== TASK DIRECTIONS ==
Starting with the first line, output the data exactly, through to the last line.
────────
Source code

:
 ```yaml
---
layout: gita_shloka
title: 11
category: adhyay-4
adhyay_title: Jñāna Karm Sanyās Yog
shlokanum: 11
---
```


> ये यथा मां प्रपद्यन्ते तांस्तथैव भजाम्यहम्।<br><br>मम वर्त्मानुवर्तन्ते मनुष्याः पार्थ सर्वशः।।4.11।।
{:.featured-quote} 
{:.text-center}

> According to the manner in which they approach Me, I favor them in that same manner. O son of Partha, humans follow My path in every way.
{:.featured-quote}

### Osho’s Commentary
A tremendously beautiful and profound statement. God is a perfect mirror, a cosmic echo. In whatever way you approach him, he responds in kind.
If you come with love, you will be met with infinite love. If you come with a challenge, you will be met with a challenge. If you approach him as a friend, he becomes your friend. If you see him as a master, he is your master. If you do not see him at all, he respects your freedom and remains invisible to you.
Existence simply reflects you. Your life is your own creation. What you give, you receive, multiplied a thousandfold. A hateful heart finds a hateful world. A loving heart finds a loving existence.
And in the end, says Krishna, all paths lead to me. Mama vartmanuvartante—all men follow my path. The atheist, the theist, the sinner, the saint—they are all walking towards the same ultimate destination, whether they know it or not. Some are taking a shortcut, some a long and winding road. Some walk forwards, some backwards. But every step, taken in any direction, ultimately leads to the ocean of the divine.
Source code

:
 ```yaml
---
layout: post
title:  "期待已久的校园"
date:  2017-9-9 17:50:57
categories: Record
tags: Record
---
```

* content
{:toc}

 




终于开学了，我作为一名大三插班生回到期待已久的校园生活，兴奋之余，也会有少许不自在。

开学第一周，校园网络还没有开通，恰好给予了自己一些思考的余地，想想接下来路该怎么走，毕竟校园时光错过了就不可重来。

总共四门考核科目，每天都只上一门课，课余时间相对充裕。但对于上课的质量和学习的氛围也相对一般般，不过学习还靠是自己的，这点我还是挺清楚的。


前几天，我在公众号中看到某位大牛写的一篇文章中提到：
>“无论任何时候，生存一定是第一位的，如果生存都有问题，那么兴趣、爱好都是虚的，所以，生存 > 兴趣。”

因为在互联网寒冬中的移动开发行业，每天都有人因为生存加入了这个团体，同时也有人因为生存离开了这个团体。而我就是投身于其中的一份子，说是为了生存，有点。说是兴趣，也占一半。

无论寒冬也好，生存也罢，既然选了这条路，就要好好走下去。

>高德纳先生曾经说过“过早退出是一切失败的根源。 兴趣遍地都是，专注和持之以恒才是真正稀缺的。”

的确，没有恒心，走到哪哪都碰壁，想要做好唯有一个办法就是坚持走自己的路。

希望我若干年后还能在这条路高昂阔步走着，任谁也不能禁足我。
────────
== RESPONSE TO THE TASK ==
Source code

:
 ```yaml
---
layout: gita_shloka
title: 11
category: adhyay-4
adhyay_title: Jñāna Karm Sanyās Yog
shlokanum: 11
---
```


> ये यथा मां प्रपद्यन्ते तांस्तथैव भजाम्यहम्।<br><br>मम वर्त्मानुवर्तन्ते मनुष्याः पार्थ सर्वशः।।4.11।।
{:.featured-quote} 
{:.text-center}

> According to the manner in which they approach Me, I favor them in that same manner. O son of Partha, humans follow My path in every way.
{:.featured-quote}

### Osho’s Commentary
A tremendously beautiful and profound statement. God is a perfect mirror, a cosmic echo. In whatever way you approach him, he responds in kind.
If you come with love, you will be met with infinite love. If you come with a challenge, you will be met with a challenge. If you approach him as a friend, he becomes your friend. If you see him as a master, he is your master. If you do not see him at all, he respects your freedom and remains invisible to you.
Existence simply reflects you. Your life is your own creation. What you give, you receive, multiplied a thousandfold. A hateful heart finds a hateful world. A loving heart finds a loving existence.
And in the end, says Krishna, all paths lead to me. Mama vartmanuvartante—all men follow my path. The atheist, the theist, the sinner, the saint—they are all walking towards the same ultimate destination, whether they know it or not. Some are taking a shortcut, some a long and winding road. Some walk forwards, some backwards. But every step, taken in any direction, ultimately leads to the ocean of the divine.
Source code

:
 ```yaml
---
layout: post
title:  "期待已久的校园"
date:  2017-9-9 17:50:57
categories: Record
tags: Record
---
```

* content
{:toc}

 




终于开学了，我作为一名大三插班生回到期待已久的校园生活，兴奋之余，也会有少许不自在。

开学第一周，校园网络还没有开通，恰好给予了自己一些思考的余地，想想接下来路该怎么走，毕竟校园时光错过了就不可重来。

总共四门考核科目，每天都只上一门课，课余时间相对充裕。但对于上课的质量和学习的氛围也相对一般般，不过学习还靠是自己的，这点我还是挺清楚的。


前几天，我在公众号中看到某位大牛写的一篇文章中提到：
>“无论任何时候，生存一定是第一位的，如果生存都有问题，那么兴趣、爱好都是虚的，所以，生存 > 兴趣。”

因为在互联网寒冬中的移动开发行业，每天都有人因为生存加入了这个团体，同时也有人因为生存离开了这个团体。而我就是投身于其中的一份子，说是为了生存，有点。说是兴趣，也占一半。

无论寒冬也好，生存也罢，既然选了这条路，就要好好走下去。

>高德纳先生曾经说过“过早退出是一切失败的根源。 兴趣遍地都是，专注和持之以恒才是真正稀缺的。”

的确，没有恒心，走到哪哪都碰壁，想要做好唯有一个办法就是坚持走自己的路。

希望我若干年后还能在这条路高昂阔步走着，任谁也不能禁足我。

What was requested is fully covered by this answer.